How many lines below contain the word "systems"? Give only the number.

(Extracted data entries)
# # # #
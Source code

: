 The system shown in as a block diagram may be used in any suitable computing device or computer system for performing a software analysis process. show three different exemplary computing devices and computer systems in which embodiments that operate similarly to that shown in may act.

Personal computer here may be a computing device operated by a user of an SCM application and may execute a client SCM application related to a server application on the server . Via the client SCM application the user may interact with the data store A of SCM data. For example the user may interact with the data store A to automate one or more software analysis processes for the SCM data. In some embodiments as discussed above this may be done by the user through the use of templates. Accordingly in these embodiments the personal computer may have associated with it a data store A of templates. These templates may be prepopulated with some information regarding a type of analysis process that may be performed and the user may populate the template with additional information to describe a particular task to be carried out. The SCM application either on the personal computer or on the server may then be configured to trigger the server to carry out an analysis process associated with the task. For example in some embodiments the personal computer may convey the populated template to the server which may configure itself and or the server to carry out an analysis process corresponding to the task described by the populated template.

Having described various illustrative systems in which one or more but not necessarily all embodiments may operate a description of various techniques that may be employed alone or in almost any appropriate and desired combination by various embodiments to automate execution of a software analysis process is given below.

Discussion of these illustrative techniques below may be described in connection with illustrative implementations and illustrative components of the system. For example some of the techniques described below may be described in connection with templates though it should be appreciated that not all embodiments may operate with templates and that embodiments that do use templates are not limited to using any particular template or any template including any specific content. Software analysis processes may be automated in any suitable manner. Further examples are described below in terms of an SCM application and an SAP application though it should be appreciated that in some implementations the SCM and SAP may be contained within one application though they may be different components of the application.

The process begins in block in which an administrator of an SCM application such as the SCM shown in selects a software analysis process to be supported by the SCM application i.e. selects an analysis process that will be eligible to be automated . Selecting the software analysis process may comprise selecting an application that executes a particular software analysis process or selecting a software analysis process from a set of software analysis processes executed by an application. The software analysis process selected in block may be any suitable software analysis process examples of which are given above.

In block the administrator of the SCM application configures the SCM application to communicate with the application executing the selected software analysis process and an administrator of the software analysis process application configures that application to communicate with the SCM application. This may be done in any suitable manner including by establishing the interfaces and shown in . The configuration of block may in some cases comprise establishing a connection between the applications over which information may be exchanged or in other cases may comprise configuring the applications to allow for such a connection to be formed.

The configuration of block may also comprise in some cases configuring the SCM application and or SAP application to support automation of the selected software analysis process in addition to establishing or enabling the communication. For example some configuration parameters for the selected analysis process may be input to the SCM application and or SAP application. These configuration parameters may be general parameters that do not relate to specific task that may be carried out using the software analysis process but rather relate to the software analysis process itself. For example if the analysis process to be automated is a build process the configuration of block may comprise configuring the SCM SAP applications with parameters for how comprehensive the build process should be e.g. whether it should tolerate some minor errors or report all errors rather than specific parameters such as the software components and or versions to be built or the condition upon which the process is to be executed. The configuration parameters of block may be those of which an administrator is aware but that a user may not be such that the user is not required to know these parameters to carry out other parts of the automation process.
# # # #
Worked solution. 2